## [Exercise requirements]
Could you copy every line of the data that contains "Sans"?

## [Data to use]
┌────────
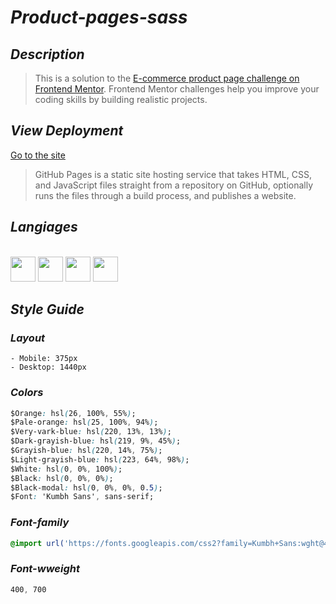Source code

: 
# _Product-pages-sass_

## _Description_
>This is a solution to the [E-commerce product page challenge on Frontend Mentor](https://www.frontendmentor.io/challenges/ecommerce-product-page-UPsZ9MJp6). Frontend Mentor challenges help you improve your coding skills by building realistic projects.

## _View Deployment_
[Go to the site](https://fernandomoyano.github.io/Product-page-sass/)
>GitHub Pages is a static site hosting service that takes HTML, CSS, and JavaScript files straight from a repository on GitHub, optionally runs the files through a build process, and publishes a website.

## _Langiages_

<link rel="stylesheet" href="devicon.min.css">

<div "style=inline_block"><br>
  <img width="40px" height="40px" src="https://cdn.jsdelivr.net/gh/devicons/devicon/icons/html5/html5-original-wordmark.svg" />
  <img width="40px" height="40px" src="https://cdn.jsdelivr.net/gh/devicons/devicon/icons/css3/css3-original-wordmark.svg" />
  <img width="40px" height="40px" src="https://cdn.jsdelivr.net/gh/devicons/devicon/icons/sass/sass-original.svg" />
  <img width="40px" height="40px" src="https://cdn.jsdelivr.net/gh/devicons/devicon/icons/javascript/javascript-original.svg" />
</div>  

## _Style Guide_

### _Layout_

```
- Mobile: 375px
- Desktop: 1440px
```
### _Colors_
``` CSS
$Orange: hsl(26, 100%, 55%);
$Pale-orange: hsl(25, 100%, 94%);
$Very-vark-blue: hsl(220, 13%, 13%);
$Dark-grayish-blue: hsl(219, 9%, 45%);
$Grayish-blue: hsl(220, 14%, 75%);
$Light-grayish-blue: hsl(223, 64%, 98%);
$White: hsl(0, 0%, 100%);
$Black: hsl(0, 0%, 0%);
$Black-modal: hsl(0, 0%, 0%, 0.5);
$Font: 'Kumbh Sans', sans-serif;
```
 ### _Font-family_
 ``` CSS
 @import url('https://fonts.googleapis.com/css2?family=Kumbh+Sans:wght@400;700&display=swap');
 ```
 ### _Font-wweight_
 ``` CSS 
 400, 700
 ```
 


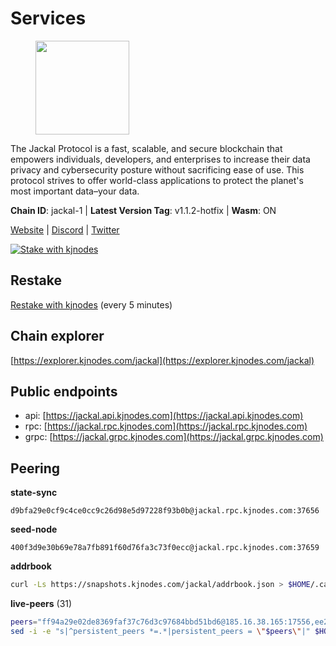 # Services

<figure><img src="https://raw.githubusercontent.com/kj89/testnet_manuals/main/pingpub/logos/jackal.png" width="150" alt=""><figcaption></figcaption></figure>

The Jackal Protocol is a fast, scalable, and secure blockchain that empowers  individuals, developers, and enterprises to increase their data privacy and  cybersecurity posture without sacrificing ease of use. This protocol strives  to offer world-class applications to protect the planet's most important data–your data.

**Chain ID**: jackal-1 | **Latest Version Tag**: v1.1.2-hotfix | **Wasm**: ON

[Website](https://jackalprotocol.com) | [Discord](https://discord.com/invite/5GKym3p6rj) | [Twitter](https://twitter.com/Jackal_Protocol)

[![Stake with kjnodes](https://i.ibb.co/cr44Q8j/button-stake-with-kjnodes.png)](https://restake.app/jackal/jklvaloper1tr3wm3mdkz0tda6t7vavqnn7fe2g4un0f67xmt)

## Restake

[Restake with kjnodes](https://restake.app/jackal/jklvaloper1tr3wm3mdkz0tda6t7vavqnn7fe2g4un0f67xmt) (every 5 minutes)
## Chain explorer
[https://explorer.kjnodes.com/jackal](https://explorer.kjnodes.com/jackal)

## Public endpoints

* api: [https://jackal.api.kjnodes.com](https://jackal.api.kjnodes.com)
* rpc: [https://jackal.rpc.kjnodes.com](https://jackal.rpc.kjnodes.com)
* grpc: [https://jackal.grpc.kjnodes.com](https://jackal.grpc.kjnodes.com)

## Peering

**state-sync**

```text
d9bfa29e0cf9c4ce0cc9c26d98e5d97228f93b0b@jackal.rpc.kjnodes.com:37656
```

**seed-node**

```text
400f3d9e30b69e78a7fb891f60d76fa3c73f0ecc@jackal.rpc.kjnodes.com:37659
```

**addrbook**
```bash
curl -Ls https://snapshots.kjnodes.com/jackal/addrbook.json > $HOME/.canine/config/addrbook.json
```

**live-peers** (31)
```bash
peers="ff94a29e02de8369faf37c76d3c97684bbd51bd6@185.16.38.165:17556,ee2ef67b49cbc7b4af7ff0b7321870a5d9ae69a5@65.108.138.80:17556,552795aa54d6a3a81c7474c6caf8c2a879f7159e@65.109.188.119:46656,d9bfa29e0cf9c4ce0cc9c26d98e5d97228f93b0b@65.109.88.38:37656,11c23c5341d0ac69f9ebb3be9afa7fe0e134ece0@94.79.54.137:28656,ad8afbc89ac64db1ee99fdd904cbd48876d44b7d@195.3.222.240:26256,dd3cab79ffae0aed4f519503b66e9403c69eeb14@85.237.193.101:25565,173c43436e2287f3660c344a5fd2386da4a61968@65.109.92.241:11126,d9abd1dd5bf7c57461f0476c61e28bac879430a2@141.94.109.71:10556,dd7e72f0a71476e51c0a601a40d6fc02a1ae1a95@65.108.6.45:60856,c2842c76779913e05fa4256e3caab852e1782951@202.61.194.254:60756,ae69a9186ee7fc09d4c46e76ee0ebea537171937@94.130.137.122:33656,a79da224ad9d4501dbf1d547986ebec55d56b951@135.181.128.114:17556,ea35106e43dcec1e5c66319272da48df3dce7723@57.128.144.233:26656,588e509e3a8c1dc4ba938779bf569cd9f6f0f4be@212.23.222.109:26256,4fa82212d657a171b1f4d3f21da33041f5cff9f9@65.21.88.172:31656,26b6255375a592c3b0664bd474a6975f468c3785@88.99.164.158:11126,7751d16cfa48da0a5bea6f40e9bcc386b4c76c50@51.89.7.184:26638,399068f8371dce4ae5d7cd7da2c965e765e68f4b@65.108.238.102:17556,e08efc0b0e15e4d8eacf0f4ed5e52f6e9bdc312d@144.76.97.251:36156,66ccc1f81b9922ea33fed598c77b491761d79cbb@65.108.77.250:36656,68b81df146d915f599775a18953bbefbd49d024a@193.70.33.64:17556,68eb09cb9c5a2b136e8c693a48bcb26d9108062f@157.90.2.254:26656,46d4495643f2579573a61e181a88de3b8f0acc4f@2.139.23.24:36656,d39fecbc409541de13fa644d90066d4dabe08262@95.165.89.222:24475,f32f6832b2b2cc1820d9de2e061a4bba0f5b8419@148.251.8.186:31656,ebc272824924ea1a27ea3183dd0b9ba713494f83@95.214.55.198:26906,6852add4eaa027707a6000c78ea9e7cde81b058f@18.118.26.4:26656,0faa7f1099de2e02deebe09fcb52863056333265@144.202.72.17:26616,7adbbe1a5f867a0befcf1fd94f395dd8257d718f@73.40.151.121:15656,ac6e9b3fc2d18f51aa8d6f98bae9e05acfac97e1@217.131.117.217:26656"
sed -i -e "s|^persistent_peers *=.*|persistent_peers = \"$peers\"|" $HOME/.canine/config/config.toml
```
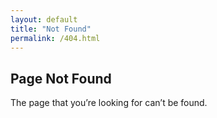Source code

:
 ```yaml
---
layout: default
title: "Not Found"
permalink: /404.html
---
```


## Page Not Found

The page that you’re looking for can’t be found.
└────────
## [Task result]
$Font: 'Kumbh Sans', sans-serif;
 @import url('https://fonts.googleapis.com/css2?family=Kumbh+Sans:wght@400;700&display=swap');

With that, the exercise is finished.